Los malos estadounidenses también votan
Todo son incertidumbres a una semana de las elecciones presidenciales estadounidenses. Las últimas encuestas reflejan un empate técnico entre Kamala Harris y Donald Trump. El candidato republicano suele tener voto oculto. Es difícil hacer pronósticos sobre el resultado. Y es difícil hacer pronósticos sobre algo más importante: cómo se va a desarrollar la jornada del 5 de noviembre. El sistema electoral de Estados Unidos es complejo y anticuado. El ganador, en ocasiones, no está claro hasta el final de un recuento que exige paciencia. Más que nunca sería necesario respeto a las instituciones y que ninguno de los dos candidatos se proclamase vencedor antes de tiempo.
La campaña electoral ha sido aburrida. Más de lo mismo: discursos radicalizados por ambas partes, como los que se escuchan desde antes de que Obama llegara a la Casa Blanca. Los demócratas acusan a Trump de sufrir demencia, los republicanos pronostican que Harris va a destruir el país. Las élites polarizan una sociedad con viejas y nuevas tensiones: los trabajadores del sector industrial contra los trabajadores del sector servicios, los blancos de las ciudades pequeñas y del campo que no han estudiado contra los blancos de las ciudades grandes que han estudiado, los vendedores de coches contra los profesores universitarios, los religiosos contra los antipatriotas y descreídos, las mujeres liberales contra los hombres conservadores, los hispanos y negros pobres contra los hispanos y negros ricos…

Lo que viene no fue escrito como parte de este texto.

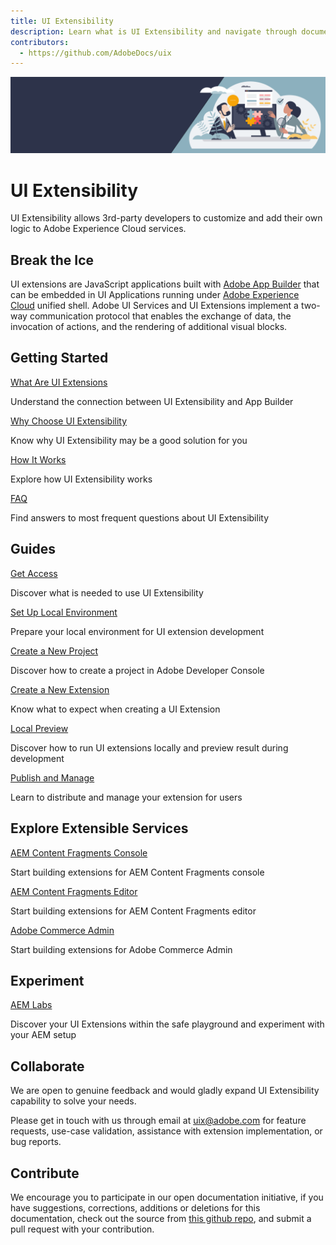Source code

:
 ```yaml
---
title: UI Extensibility
description: Learn what is UI Extensibility and navigate through documentation 
contributors:
  - https://github.com/AdobeDocs/uix
---
```



<Hero slots="image, heading, text" background="70,76,98"/>

![](banner.png)

# UI Extensibility

UI Extensibility allows 3rd-party developers to customize and add their own logic to Adobe Experience Cloud services.

## Break the Ice

UI extensions are JavaScript applications built with [Adobe App Builder](https://developer.adobe.com/app-builder/docs/overview/) that can be embedded in UI Applications running under [Adobe Experience Cloud](https://experience.adobe.com/) unified shell. Adobe UI Services and UI Extensions implement a two-way communication protocol that enables the exchange of data, the invocation of actions, and the rendering of additional visual blocks.

<DiscoverBlock slots="heading, link, text"/>

## Getting Started

[What Are UI Extensions](getting-started/app-builder)

Understand the connection between UI Extensibility and App Builder

<DiscoverBlock slots="link, text"/>

[Why Choose UI Extensibility](getting-started/reason)

Know why UI Extensibility may be a good solution for you

<DiscoverBlock slots="link, text"/>

[How It Works](getting-started/design)

Explore how UI Extensibility works

<DiscoverBlock slots="link, text"/>

[FAQ](getting-started/faq)

Find answers to most frequent questions about UI Extensibility

<DiscoverBlock slots="heading, link, text"/>

## Guides

[Get Access](guides/get-access)

Discover what is needed to use UI Extensibility

<DiscoverBlock slots="link, text"/>

[Set Up Local Environment](guides/local-environment)

Prepare your local environment for UI extension development

<DiscoverBlock slots="link, text"/>

[Create a New Project](guides/creating-project-in-dev-console)

Discover how to create a project in Adobe Developer Console

<DiscoverBlock slots="link, text"/>

[Create a New Extension](guides/development-flow)
    
Know what to expect when creating a UI Extension

<DiscoverBlock slots="link, text"/>

[Local Preview](guides/preview-extension-locally)

Discover how to run UI extensions locally and preview result during development

<DiscoverBlock slots="link, text"/>

[Publish and Manage](guides/publication)
    
Learn to distribute and manage your extension for users

<DiscoverBlock slots="heading, link, text"/>

## Explore Extensible Services

[AEM Content Fragments Console](services/aem-cf-console-admin/)

Start building extensions for AEM Content Fragments console

<DiscoverBlock slots="link, text"/>

[AEM Content Fragments Editor](services/aem-cf-editor/)

Start building extensions for AEM Content Fragments editor

<DiscoverBlock slots="link, text"/>

[Adobe Commerce Admin](https://developer.adobe.com/commerce/extensibility/admin-ui-sdk/)

Start building extensions for Adobe Commerce Admin

<DiscoverBlock slots="heading, link, text"/>

## Experiment

[AEM Labs](aem-labs/)

Discover your UI Extensions within the safe playground and experiment with your AEM setup

## Collaborate

We are open to genuine feedback and would gladly expand UI Extensibility capability to solve your needs.

Please get in touch with us through email at uix@adobe.com for feature requests, use-case validation, assistance with extension implementation, or bug reports.

## Contribute

We encourage you to participate in our open documentation initiative, if you have suggestions, corrections, additions or deletions for this documentation, check out the source from [this github repo](https://github.com/AdobeDocs/uix), and submit a pull request with your contribution.
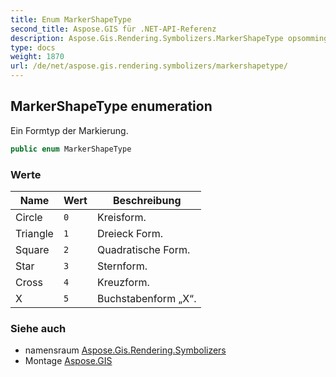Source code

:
 ```yaml
---
title: Enum MarkerShapeType
second_title: Aspose.GIS für .NET-API-Referenz
description: Aspose.Gis.Rendering.Symbolizers.MarkerShapeType opsomming. Ein Formtyp der Markierung.
type: docs
weight: 1870
url: /de/net/aspose.gis.rendering.symbolizers/markershapetype/
---
```

## MarkerShapeType enumeration

Ein Formtyp der Markierung.

```csharp
public enum MarkerShapeType
```

### Werte

| Name | Wert | Beschreibung |
| --- | --- | --- |
| Circle | `0` | Kreisform. |
| Triangle | `1` | Dreieck Form. |
| Square | `2` | Quadratische Form. |
| Star | `3` | Sternform. |
| Cross | `4` | Kreuzform. |
| X | `5` | Buchstabenform „X“. |

### Siehe auch

* namensraum [Aspose.Gis.Rendering.Symbolizers](../../aspose.gis.rendering.symbolizers/)
* Montage [Aspose.GIS](../../)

La fragmentación social e ideológica de Estados Unidos no es nueva. Hubo momentos antes de la Segunda Guerra Mundial parecidos a los que se viven ahora. Lo nuevo es que las élites utilizan esa fragmentación en su beneficio. Toda sociedad vive, sobre todo en momentos de transición, tensiones intensas. El problema surge cuando se piensa y se siente que “los otros” no son buenos estadounidenses, en realidad no son estadounidenses, no son españoles, no son italianos. La fractura profunda se abre cuando se traza una línea dentro de una comunidad y una parte le niega la pertenencia a la otra. La comunidad puede ser política, religiosa, cultural o de cualquier tipo. Es una operación que se realiza ayudándose de expresiones muy sencillas. Se dice, por ejemplo: “esa persona, ese grupo de personas, no son de los nuestros”. Se da a entender que solo hay una manera de ser estadounidense, o católico, o musulmán. Los que son estadounidenses, católicos o musulmanes de otro modo no lo son de verdad.

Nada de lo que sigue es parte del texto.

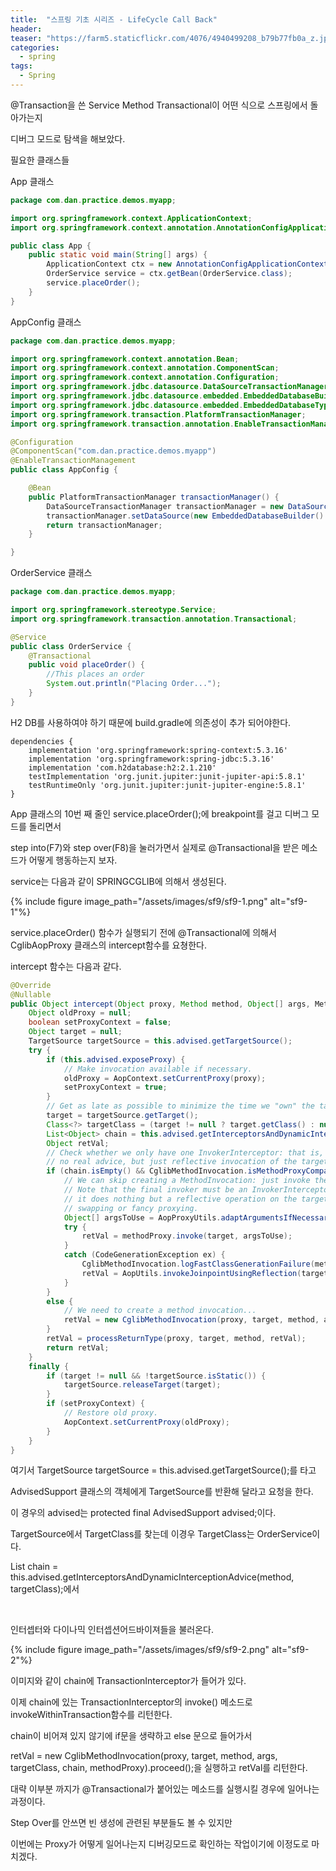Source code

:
 ```yaml
---
title:  "스프링 기초 시리즈 - LifeCycle Call Back"
header:
teaser: "https://farm5.staticflickr.com/4076/4940499208_b79b77fb0a_z.jpg"
categories:
  - spring
tags:
  - Spring
---
```

  
  @Transaction을 쓴 Service Method Transactional이 어떤 식으로 스프링에서 돌아가는지
  
디버그 모드로 탐색을 해보았다.

  필요한 클래스들
  
App 클래스

```java
package com.dan.practice.demos.myapp;

import org.springframework.context.ApplicationContext;
import org.springframework.context.annotation.AnnotationConfigApplicationContext;

public class App {
    public static void main(String[] args) {
        ApplicationContext ctx = new AnnotationConfigApplicationContext(AppConfig.class);
        OrderService service = ctx.getBean(OrderService.class);
        service.placeOrder();
    }
}
```

AppConfig 클래스 

```java
package com.dan.practice.demos.myapp;

import org.springframework.context.annotation.Bean;
import org.springframework.context.annotation.ComponentScan;
import org.springframework.context.annotation.Configuration;
import org.springframework.jdbc.datasource.DataSourceTransactionManager;
import org.springframework.jdbc.datasource.embedded.EmbeddedDatabaseBuilder;
import org.springframework.jdbc.datasource.embedded.EmbeddedDatabaseType;
import org.springframework.transaction.PlatformTransactionManager;
import org.springframework.transaction.annotation.EnableTransactionManagement;

@Configuration
@ComponentScan("com.dan.practice.demos.myapp")
@EnableTransactionManagement
public class AppConfig {

    @Bean
    public PlatformTransactionManager transactionManager() {
        DataSourceTransactionManager transactionManager = new DataSourceTransactionManager();
        transactionManager.setDataSource(new EmbeddedDatabaseBuilder().setType(EmbeddedDatabaseType.H2).build());
        return transactionManager;
    }

}
```

OrderService 클래스

```java
package com.dan.practice.demos.myapp;

import org.springframework.stereotype.Service;
import org.springframework.transaction.annotation.Transactional;

@Service
public class OrderService {
    @Transactional
    public void placeOrder() {
        //This places an order
        System.out.println("Placing Order...");
    }
}
```

H2 DB를 사용하여야 하기 때문에 build.gradle에 의존성이 추가 되어야한다.

```
dependencies {
    implementation 'org.springframework:spring-context:5.3.16'
    implementation 'org.springframework:spring-jdbc:5.3.16'
    implementation 'com.h2database:h2:2.1.210'
    testImplementation 'org.junit.jupiter:junit-jupiter-api:5.8.1'
    testRuntimeOnly 'org.junit.jupiter:junit-jupiter-engine:5.8.1'
}
```

App 클래스의 10번 째 줄인 service.placeOrder();에 breakpoint를 걸고 디버그 모드를 돌리면서

step into(F7)와 step over(F8)을 눌러가면서 실제로 @Transactional을 받은 메소드가 어떻게 행동하는지 보자.

service는 다음과 같이 SPRINGCGLIB에 의해서 생성된다.

{% include figure image_path="/assets/images/sf9/sf9-1.png" alt="sf9-1"%}

service.placeOrder() 함수가 실행되기 전에 @Transactional에 의해서 CglibAopProxy 클래스의 intercept함수를 요쳥한다.

intercept 함수는 다음과 같다.
```java
@Override
@Nullable
public Object intercept(Object proxy, Method method, Object[] args, MethodProxy methodProxy) throws Throwable {
	Object oldProxy = null;
	boolean setProxyContext = false;
	Object target = null;
	TargetSource targetSource = this.advised.getTargetSource();
	try {
		if (this.advised.exposeProxy) {
			// Make invocation available if necessary.
			oldProxy = AopContext.setCurrentProxy(proxy);
			setProxyContext = true;
		}
		// Get as late as possible to minimize the time we "own" the target, in case it comes from a pool...
		target = targetSource.getTarget();
		Class<?> targetClass = (target != null ? target.getClass() : null);
		List<Object> chain = this.advised.getInterceptorsAndDynamicInterceptionAdvice(method, targetClass);
		Object retVal;
		// Check whether we only have one InvokerInterceptor: that is,
		// no real advice, but just reflective invocation of the target.
		if (chain.isEmpty() && CglibMethodInvocation.isMethodProxyCompatible(method)) {
			// We can skip creating a MethodInvocation: just invoke the target directly.
			// Note that the final invoker must be an InvokerInterceptor, so we know
			// it does nothing but a reflective operation on the target, and no hot
			// swapping or fancy proxying.
			Object[] argsToUse = AopProxyUtils.adaptArgumentsIfNecessary(method, args);
			try {
				retVal = methodProxy.invoke(target, argsToUse);
			}
			catch (CodeGenerationException ex) {
				CglibMethodInvocation.logFastClassGenerationFailure(method);
				retVal = AopUtils.invokeJoinpointUsingReflection(target, method, argsToUse);
			}
		}
		else {
			// We need to create a method invocation...
			retVal = new CglibMethodInvocation(proxy, target, method, args, targetClass, chain, methodProxy).proceed();
		}
		retVal = processReturnType(proxy, target, method, retVal);
		return retVal;
	}
	finally {
		if (target != null && !targetSource.isStatic()) {
			targetSource.releaseTarget(target);
		}
		if (setProxyContext) {
			// Restore old proxy.
			AopContext.setCurrentProxy(oldProxy);
		}
	}
}

```

여기서 TargetSource targetSource = this.advised.getTargetSource();를 타고

AdvisedSupport 클래스의 객체에게 TargetSource를 반환해 달라고 요청을 한다.

이 경우의 advised는 protected final AdvisedSupport advised;이다.

TargetSource에서 TargetClass를 찾는데 이경우 TargetClass는 OrderService이다.

List<Object> chain = this.advised.getInterceptorsAndDynamicInterceptionAdvice(method, targetClass);에서

<br>

인터셉터와 다이나믹 인터셉션어드바이져들을 불러온다.

{% include figure image_path="/assets/images/sf9/sf9-2.png" alt="sf9-2"%}

이미지와 같이 chain에 TransactionInterceptor가 들어가 있다.

이제 chain에 있는 TransactionInterceptor의 invoke() 메소드로 invokeWithinTransaction함수를 리턴한다.

chain이 비어져 있지 않기에 if문을 생략하고 else 문으로 들어가서 

retVal = new CglibMethodInvocation(proxy, target, method, args, targetClass, chain, methodProxy).proceed();을 실행하고 retVal를 리턴한다.

대략 이부분 까지가 @Transactional가 붙어있는 메소드를 실행시킬 경우에 일어나는 과정이다.

Step Over를 안쓰면 빈 생성에 관련된 부분들도 볼 수 있지만

이번에는 Proxy가 어떻게 일어나는지 디버깅모드로 확인하는 작업이기에 이정도로 마치겠다.











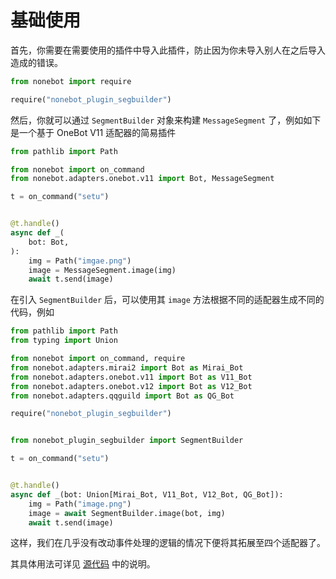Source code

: # 基础使用

首先，你需要在需要使用的插件中导入此插件，防止因为你未导入别人在之后导入造成的错误。

```python
from nonebot import require

require("nonebot_plugin_segbuilder")
```

然后，你就可以通过 `SegmentBuilder` 对象来构建 `MessageSegment` 了，例如如下是一个基于 OneBot V11 适配器的简易插件

```python
from pathlib import Path

from nonebot import on_command
from nonebot.adapters.onebot.v11 import Bot, MessageSegment

t = on_command("setu")


@t.handle()
async def _(
    bot: Bot,
):
    img = Path("imgae.png")
    image = MessageSegment.image(img)
    await t.send(image)
```

在引入 `SegmentBuilder` 后，可以使用其 `image` 方法根据不同的适配器生成不同的代码，例如

```python
from pathlib import Path
from typing import Union

from nonebot import on_command, require
from nonebot.adapters.mirai2 import Bot as Mirai_Bot
from nonebot.adapters.onebot.v11 import Bot as V11_Bot
from nonebot.adapters.onebot.v12 import Bot as V12_Bot
from nonebot.adapters.qqguild import Bot as QG_Bot

require("nonebot_plugin_segbuilder")


from nonebot_plugin_segbuilder import SegmentBuilder

t = on_command("setu")


@t.handle()
async def _(bot: Union[Mirai_Bot, V11_Bot, V12_Bot, QG_Bot]):
    img = Path("image.png")
    image = await SegmentBuilder.image(bot, img)
    await t.send(image)
```

这样，我们在几乎没有改动事件处理的逻辑的情况下便将其拓展至四个适配器了。

其具体用法可详见 [源代码](../nonebot_plugin_segbuilder/base.py) 中的说明。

El mecanismo es destructivo. Si se afirma que los otros están excluidos de la pertenencia que se comparte, las personas no se conocen a sí mismas y viven siempre dominadas por el miedo, a la defensiva. Es el otro, el que comparte conmigo la pertenencia religiosa, política o simplemente la pertenencia al género humano, el que me desvela quién soy. Yo soy una incógnita para mí mismo y ese misterio solo empieza a comprenderse cuando me relaciono con lo distinto. La identidad no se desarrolla sin diferencia.
La polarización, la falta de un sentir común, va a reducir mucho el poder del candidato que resulte electo. Un presidente de los Estados Unidos tiene poco margen de maniobra en la política interior cuando no hay consenso. Sus iniciativas las bloquea el Senado y/o la Cámara de Representantes. Y eso es lo que está sucediendo desde hace ya varios mandatos. Trump puede intentar tomar decisiones con órdenes ejecutivas pero si son disparatadas hay mecanismos institucionales para frenarlas. Su objetivo es sustituir a los altos funcionarios por empleados trumpistas. Pero eso es más fácil de decir que hacer.
La verdadera diferencia la marca la política exterior, la que no interesa a los estadounidenses. Y ahí Trump sí tendría las manos libres para olvidarse de Oriente Próximo, para retirar el apoyo a Ucrania y fortalecer a Putin, para alejarse de los socios occidentales y para alejar, aún más, a Occidente del Sur global (los países en vía de desarrollo).